In Marseille and Nice, defense and utility contractors such as Thalès and Engie are working hand-in-hand with elected officials to push their “Safe City” projects, that are like Swiss army knifes tailored for security purposes whose applications range from the recognition of emotions in urban public spaces to the massive interconnection of databases for predictive policing purposes, not to mention the monitoring of online social networks. Computing technologies such as Big Data and Artificial Intelligence are the keystones of these various projects. They are the core building block for making sense of all the data that can be produced or collected, for establishing correlations, making statistical cross-checks, tracking individuals or managing places and services.

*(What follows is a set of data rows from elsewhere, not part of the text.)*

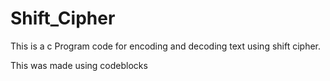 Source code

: # Shift_Cipher
This is a c Program code for encoding and decoding text using shift cipher.

This was made using codeblocks
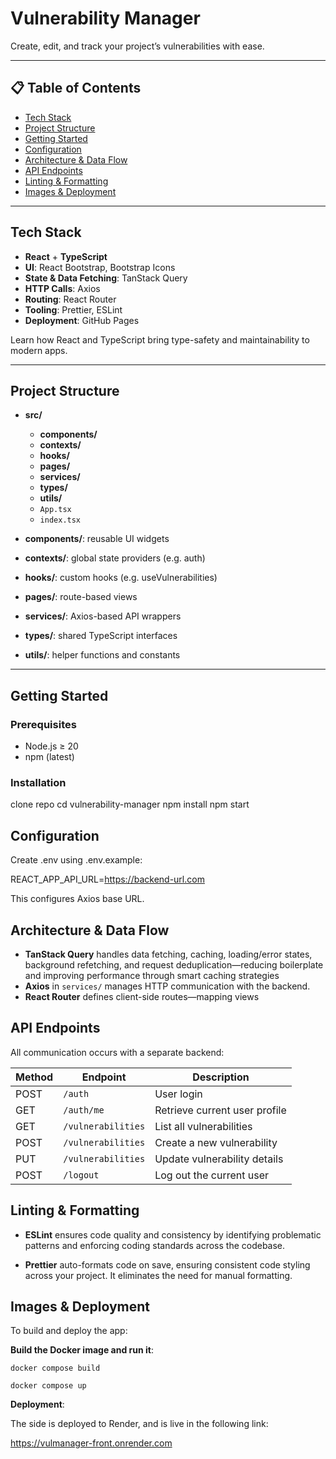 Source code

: # Vulnerability Manager

Create, edit, and track your project’s vulnerabilities with ease.

---

## 📋 Table of Contents

- [Tech Stack](#tech-stack)
- [Project Structure](#project-structure)
- [Getting Started](#getting-started)
- [Configuration](#configuration)
- [Architecture & Data Flow](#architecture--data-flow)
- [API Endpoints](#api-endpoints)
- [Linting & Formatting](#linting--formatting)
- [Images & Deployment](#images--deployment)

---

## Tech Stack

- **React** + **TypeScript**
- **UI**: React Bootstrap, Bootstrap Icons
- **State & Data Fetching**: TanStack Query
- **HTTP Calls**: Axios
- **Routing**: React Router
- **Tooling**: Prettier, ESLint
- **Deployment**: GitHub Pages

Learn how React and TypeScript bring type-safety and maintainability to modern apps.

---

## Project Structure

- **src/**
  - **components/**
  - **contexts/**
  - **hooks/**
  - **pages/**
  - **services/**
  - **types/**
  - **utils/**
  - `App.tsx`
  - `index.tsx`

- **components/**: reusable UI widgets
- **contexts/**: global state providers (e.g. auth)
- **hooks/**: custom hooks (e.g. useVulnerabilities)
- **pages/**: route-based views
- **services/**: Axios-based API wrappers
- **types/**: shared TypeScript interfaces
- **utils/**: helper functions and constants

---

## Getting Started

### Prerequisites

- Node.js ≥ 20
- npm (latest)

### Installation

clone repo
cd vulnerability-manager
npm install
npm start

## Configuration

Create .env using .env.example:

REACT_APP_API_URL=https://backend-url.com

This configures Axios base URL.

## Architecture & Data Flow

- **TanStack Query** handles data fetching, caching, loading/error states, background refetching, and request deduplication—reducing boilerplate and improving performance through smart caching strategies
- **Axios** in `services/` manages HTTP communication with the backend.
- **React Router** defines client-side routes—mapping views

## API Endpoints

All communication occurs with a separate backend:

| Method | Endpoint           | Description                   |
| ------ | ------------------ | ----------------------------- |
| POST   | `/auth`            | User login                    |
| GET    | `/auth/me`         | Retrieve current user profile |
| GET    | `/vulnerabilities` | List all vulnerabilities      |
| POST   | `/vulnerabilities` | Create a new vulnerability    |
| PUT    | `/vulnerabilities` | Update vulnerability details  |
| POST   | `/logout`          | Log out the current user      |

## Linting & Formatting

- **ESLint** ensures code quality and consistency by identifying problematic patterns and enforcing coding standards across the codebase.

- **Prettier** auto-formats code on save, ensuring consistent code styling across your project. It eliminates the need for manual formatting.

## Images & Deployment

To build and deploy the app:

**Build the Docker image and run it**:

`docker compose build`

`docker compose up`

**Deployment**:

The side is deployed to Render, and is live in the following link:

https://vulmanager-front.onrender.com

The so-called Smart City is turning our future into the Technopolice: Under the guise of optimization and decision support, they transform the whole urban world into a vast surveillance project. First, a large-scale surveillance dedicated to real-time control of flows of people and goods, through centralized management implemented from a hyperconnected command center. Then, targeted surveillance of individuals and groups: as soon as “suspicious” behavior is detected, police apparatus can be unleashed to “neutralize the threat” and suppress the smallest “breach of the peace.” Or, conversely, reward citizens deemed virtuous by the State.
But we just have to look in the mirror of history or other parts of the world to understand where the Technopolice is leading us: It is bound to reinforce forms of discrimination and segregation, muzzle social movements, depoliticize public spaces, automate both the police and denials of justice, and further dehumanize social relations. All this and more at huge financial and ecological costs, since it will take taxpayers’ money, rare earths, plenty of electricity and many other resources to build and run these infrastructures.
Apart from a few seemingly consensual applications, the Smart City will be mainly used to reinforce the power of merchants of fear, and hide as long as possible the ineptude of their policies. Technocrats rely on the Plan and the Machine to regulate our cities and our lives. Instead of the polis understood as a democratic city, as a pluralistic space of wandering, of impromptu meetings and confrontation with otherness, they want to bleed the city dry. The Technopolice looks like a gigantic test tube where the most advanced forms of social control are being developped.
Against this dystopia put forward by those who pretend to govern us, we call for unyielding resistance, in France and beyond.